→ **TASK STATEMENT**: Where the line with "## Understanding the Widgets" appears below, start writing out lines exactly, and finish with the line with "### MaterialApp", which is included; write out nothing else.

[Items listed in a dataset]
· · · · ·
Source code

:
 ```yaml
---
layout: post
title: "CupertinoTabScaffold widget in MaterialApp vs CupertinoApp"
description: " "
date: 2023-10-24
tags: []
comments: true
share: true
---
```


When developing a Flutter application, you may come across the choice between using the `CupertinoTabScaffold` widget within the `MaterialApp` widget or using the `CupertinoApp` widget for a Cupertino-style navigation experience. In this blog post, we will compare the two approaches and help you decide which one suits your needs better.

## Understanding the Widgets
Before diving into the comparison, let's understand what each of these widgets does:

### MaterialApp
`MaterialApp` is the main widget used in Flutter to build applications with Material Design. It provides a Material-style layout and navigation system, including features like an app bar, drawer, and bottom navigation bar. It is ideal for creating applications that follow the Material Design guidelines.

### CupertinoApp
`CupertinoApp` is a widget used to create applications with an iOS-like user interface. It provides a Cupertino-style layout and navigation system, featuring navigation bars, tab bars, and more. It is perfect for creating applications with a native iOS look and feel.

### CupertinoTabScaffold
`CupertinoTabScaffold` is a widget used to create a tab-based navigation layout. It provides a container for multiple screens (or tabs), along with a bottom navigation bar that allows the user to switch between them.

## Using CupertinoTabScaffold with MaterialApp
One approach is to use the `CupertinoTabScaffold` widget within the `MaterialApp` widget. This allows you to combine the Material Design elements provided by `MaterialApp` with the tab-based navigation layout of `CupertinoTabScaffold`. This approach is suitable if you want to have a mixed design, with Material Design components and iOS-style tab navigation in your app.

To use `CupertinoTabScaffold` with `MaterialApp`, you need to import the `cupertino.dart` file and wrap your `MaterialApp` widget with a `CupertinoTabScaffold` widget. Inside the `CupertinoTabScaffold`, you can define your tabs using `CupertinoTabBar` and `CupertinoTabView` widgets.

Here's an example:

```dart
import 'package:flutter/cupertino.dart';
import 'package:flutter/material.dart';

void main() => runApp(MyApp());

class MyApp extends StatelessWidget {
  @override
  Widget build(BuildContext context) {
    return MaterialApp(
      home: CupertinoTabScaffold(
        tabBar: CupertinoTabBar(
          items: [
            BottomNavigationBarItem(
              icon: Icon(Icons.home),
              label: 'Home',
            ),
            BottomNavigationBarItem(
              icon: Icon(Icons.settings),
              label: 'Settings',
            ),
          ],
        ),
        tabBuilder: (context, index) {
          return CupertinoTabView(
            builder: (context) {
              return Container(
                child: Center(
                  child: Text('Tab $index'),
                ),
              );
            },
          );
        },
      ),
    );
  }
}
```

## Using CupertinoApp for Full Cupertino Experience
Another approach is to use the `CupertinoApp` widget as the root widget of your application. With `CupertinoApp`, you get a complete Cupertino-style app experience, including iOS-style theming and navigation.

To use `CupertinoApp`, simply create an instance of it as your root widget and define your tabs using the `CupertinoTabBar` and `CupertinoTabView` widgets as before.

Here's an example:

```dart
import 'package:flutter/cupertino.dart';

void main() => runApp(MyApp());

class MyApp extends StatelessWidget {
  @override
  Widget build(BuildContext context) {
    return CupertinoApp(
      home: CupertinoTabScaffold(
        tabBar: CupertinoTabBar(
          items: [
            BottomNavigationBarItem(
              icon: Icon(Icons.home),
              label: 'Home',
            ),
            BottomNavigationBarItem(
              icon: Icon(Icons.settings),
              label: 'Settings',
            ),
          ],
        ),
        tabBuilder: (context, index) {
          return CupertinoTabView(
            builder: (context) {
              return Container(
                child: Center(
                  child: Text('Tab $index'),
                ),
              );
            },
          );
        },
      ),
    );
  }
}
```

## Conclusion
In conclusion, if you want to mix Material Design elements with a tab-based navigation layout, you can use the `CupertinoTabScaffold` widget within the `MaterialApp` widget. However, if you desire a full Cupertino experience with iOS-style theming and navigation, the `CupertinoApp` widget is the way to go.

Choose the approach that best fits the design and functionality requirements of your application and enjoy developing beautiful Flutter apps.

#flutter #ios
· · · · ·
→ **COMPLETED EXERCISE**:
## Understanding the Widgets
Before diving into the comparison, let's understand what each of these widgets does:

### MaterialApp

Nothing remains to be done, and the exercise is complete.